++++ DATASET CONTENT ++++

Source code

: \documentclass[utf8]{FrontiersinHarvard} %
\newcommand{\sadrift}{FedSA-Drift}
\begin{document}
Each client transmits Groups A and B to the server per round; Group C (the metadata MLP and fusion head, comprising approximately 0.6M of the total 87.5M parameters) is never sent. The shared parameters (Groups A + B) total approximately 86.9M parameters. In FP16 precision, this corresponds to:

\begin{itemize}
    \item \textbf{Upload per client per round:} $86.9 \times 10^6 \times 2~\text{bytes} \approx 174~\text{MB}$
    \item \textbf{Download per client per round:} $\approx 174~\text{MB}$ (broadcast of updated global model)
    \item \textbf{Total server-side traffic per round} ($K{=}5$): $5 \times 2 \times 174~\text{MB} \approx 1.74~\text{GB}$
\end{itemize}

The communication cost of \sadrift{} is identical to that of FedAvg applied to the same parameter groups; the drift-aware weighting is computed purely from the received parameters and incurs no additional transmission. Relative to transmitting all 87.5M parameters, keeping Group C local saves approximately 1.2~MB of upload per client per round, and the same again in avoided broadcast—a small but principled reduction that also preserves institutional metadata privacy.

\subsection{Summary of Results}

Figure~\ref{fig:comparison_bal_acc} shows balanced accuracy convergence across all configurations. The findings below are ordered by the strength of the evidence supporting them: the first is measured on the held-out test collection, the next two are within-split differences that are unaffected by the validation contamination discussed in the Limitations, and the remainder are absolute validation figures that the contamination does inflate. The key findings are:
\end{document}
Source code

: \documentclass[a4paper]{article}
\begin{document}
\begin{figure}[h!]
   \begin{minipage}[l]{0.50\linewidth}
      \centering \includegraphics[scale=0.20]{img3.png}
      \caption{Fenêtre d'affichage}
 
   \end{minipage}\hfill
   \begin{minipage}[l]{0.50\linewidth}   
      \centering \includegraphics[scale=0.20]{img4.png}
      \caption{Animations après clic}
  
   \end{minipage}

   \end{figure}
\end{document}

++++

Across the entries above, work out the count of lines that hold the word "scale", and state that number alone.

2